[Provided material Boundary: Start]

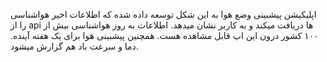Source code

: اپلیکیشن پیشبینی وضع هوا به این شکل توسعه داده شده که اطلاعات اخیر هواشناسی را از api ها دریافت میکند و به کاربر نشان میدهد. اطلاعات به روز هواشناسی بیش از 
۱۰۰ کشور درون این اپ قابل مشاهده هست. همچنین پیشبینی هوا برای یک هفته آینده. دما و سرعت باد هم گزارش میشود.
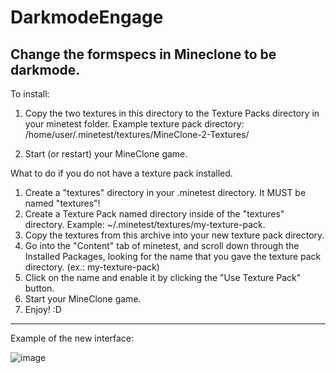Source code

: # DarkmodeEngage
Change the formspecs in Mineclone to be darkmode.
---
To install:
1. Copy the two textures in this directory to the Texture Packs directory in your minetest folder.
    Example texture pack directory:
    /home/user/.minetest/textures/MineClone-2-Textures/

2. Start (or restart) your MineClone game.


What to do if you do not have a texture pack installed.

1. Create a "textures" directory in your .minetest directory. It MUST be named "textures"!
2. Create a Texture Pack named directory inside of the "textures" directory.
    Example: ~/.minetest/textures/my-texture-pack.
3. Copy the textures from this archive into your new texture pack directory.
4. Go into the "Content" tab of minetest, and scroll down through the Installed Packages, looking for the name that you gave the texture pack
    directory. (ex.: my-texture-pack)
5. Click on the name and enable it by clicking the "Use Texture Pack" button.
6. Start your MineClone game.
7. Enjoy! :D

---
Example of the new interface:

![image](https://user-images.githubusercontent.com/16172027/201792286-482a8375-0f18-44da-997b-3070eb326a5e.png)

[Provided material Boundary: End]

*What to work on*:
Every entry above should be returned exactly, with no images included.

*Finished task*:
Source code

: اپلیکیشن پیشبینی وضع هوا به این شکل توسعه داده شده که اطلاعات اخیر هواشناسی را از api ها دریافت میکند و به کاربر نشان میدهد. اطلاعات به روز هواشناسی بیش از 
۱۰۰ کشور درون این اپ قابل مشاهده هست. همچنین پیشبینی هوا برای یک هفته آینده. دما و سرعت باد هم گزارش میشود.
Source code

: # DarkmodeEngage
Change the formspecs in Mineclone to be darkmode.
---
To install:
1. Copy the two textures in this directory to the Texture Packs directory in your minetest folder.
    Example texture pack directory:
    /home/user/.minetest/textures/MineClone-2-Textures/

2. Start (or restart) your MineClone game.


What to do if you do not have a texture pack installed.

1. Create a "textures" directory in your .minetest directory. It MUST be named "textures"!
2. Create a Texture Pack named directory inside of the "textures" directory.
    Example: ~/.minetest/textures/my-texture-pack.
3. Copy the textures from this archive into your new texture pack directory.
4. Go into the "Content" tab of minetest, and scroll down through the Installed Packages, looking for the name that you gave the texture pack
    directory. (ex.: my-texture-pack)
5. Click on the name and enable it by clicking the "Use Texture Pack" button.
6. Start your MineClone game.
7. Enjoy! :D

---
Example of the new interface:

![image](https://user-images.githubusercontent.com/16172027/201792286-482a8375-0f18-44da-997b-3070eb326a5e.png)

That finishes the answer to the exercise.